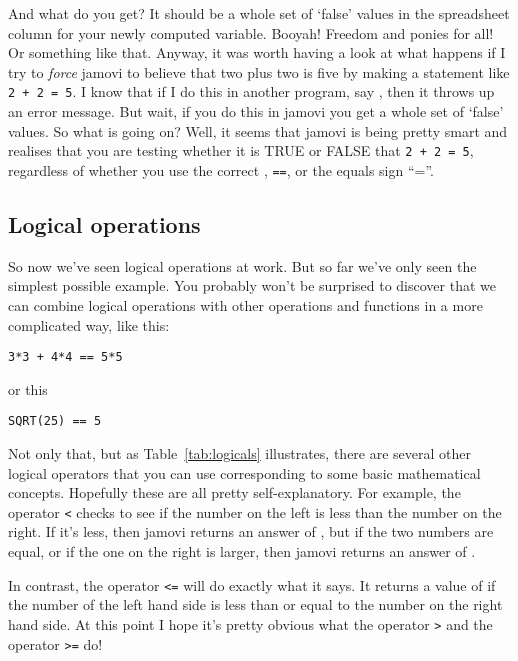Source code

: \noindent
And what do you get? It should be a whole set of `false' values in the spreadsheet column for your newly computed variable. Booyah! Freedom and ponies for all! Or something like that. Anyway, it was worth having a look at what happens if I try to {\it force} jamovi to believe that two plus two is five by making a statement like \texttt{2 + 2 = 5}. I know that if I do this in another program, say \R, then it throws up an error message. But wait, if you do this in jamovi you get a whole set of `false' values. So what is going on? Well, it seems that jamovi is being pretty smart and realises that you are testing whether it is TRUE or FALSE that \texttt{2 + 2 = 5}, regardless of whether you use the correct , \texttt{==}, or the equals sign ``=''. 

\subsection{Logical operations}

So now we've seen logical operations at work. But so far we've only seen the simplest possible example. You probably won't be surprised to discover that we can combine logical operations with other operations and functions in a more complicated way, like this:
\begin{verbatim}
3*3 + 4*4 == 5*5
\end{verbatim} 
or this
\begin{verbatim}
SQRT(25) == 5
\end{verbatim}
Not only that, but as Table~\ref{tab:logicals} illustrates, there are several other logical operators that you can use corresponding to some basic mathematical concepts. Hopefully these are all pretty self-explanatory. For example, the  operator \texttt{<} checks to see if the number on the left is less than the number on the right. If it's less, then jamovi returns an answer of , but if the two numbers are equal, or if the one on the right is larger, then jamovi returns an answer of .

In contrast, the  operator \verb#<=# will do exactly what it says. It returns a value of  if the number of the left hand side is less than or equal to the number on the right hand side. At this point I hope it's pretty obvious what the  operator \texttt{>} and the  operator \verb#>=# do!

- Exercise requirements: Give back every record precisely as it stands, without the images.

- Response box:
Source code

: \noindent
And what do you get? It should be a whole set of `false' values in the spreadsheet column for your newly computed variable. Booyah! Freedom and ponies for all! Or something like that. Anyway, it was worth having a look at what happens if I try to {\it force} jamovi to believe that two plus two is five by making a statement like \texttt{2 + 2 = 5}. I know that if I do this in another program, say \R, then it throws up an error message. But wait, if you do this in jamovi you get a whole set of `false' values. So what is going on? Well, it seems that jamovi is being pretty smart and realises that you are testing whether it is TRUE or FALSE that \texttt{2 + 2 = 5}, regardless of whether you use the correct , \texttt{==}, or the equals sign ``=''. 

\subsection{Logical operations}

So now we've seen logical operations at work. But so far we've only seen the simplest possible example. You probably won't be surprised to discover that we can combine logical operations with other operations and functions in a more complicated way, like this:
\begin{verbatim}
3*3 + 4*4 == 5*5
\end{verbatim} 
or this
\begin{verbatim}
SQRT(25) == 5
\end{verbatim}
Not only that, but as Table~\ref{tab:logicals} illustrates, there are several other logical operators that you can use corresponding to some basic mathematical concepts. Hopefully these are all pretty self-explanatory. For example, the  operator \texttt{<} checks to see if the number on the left is less than the number on the right. If it's less, then jamovi returns an answer of , but if the two numbers are equal, or if the one on the right is larger, then jamovi returns an answer of .

In contrast, the  operator \verb#<=# will do exactly what it says. It returns a value of  if the number of the left hand side is less than or equal to the number on the right hand side. At this point I hope it's pretty obvious what the  operator \texttt{>} and the  operator \verb#>=# do!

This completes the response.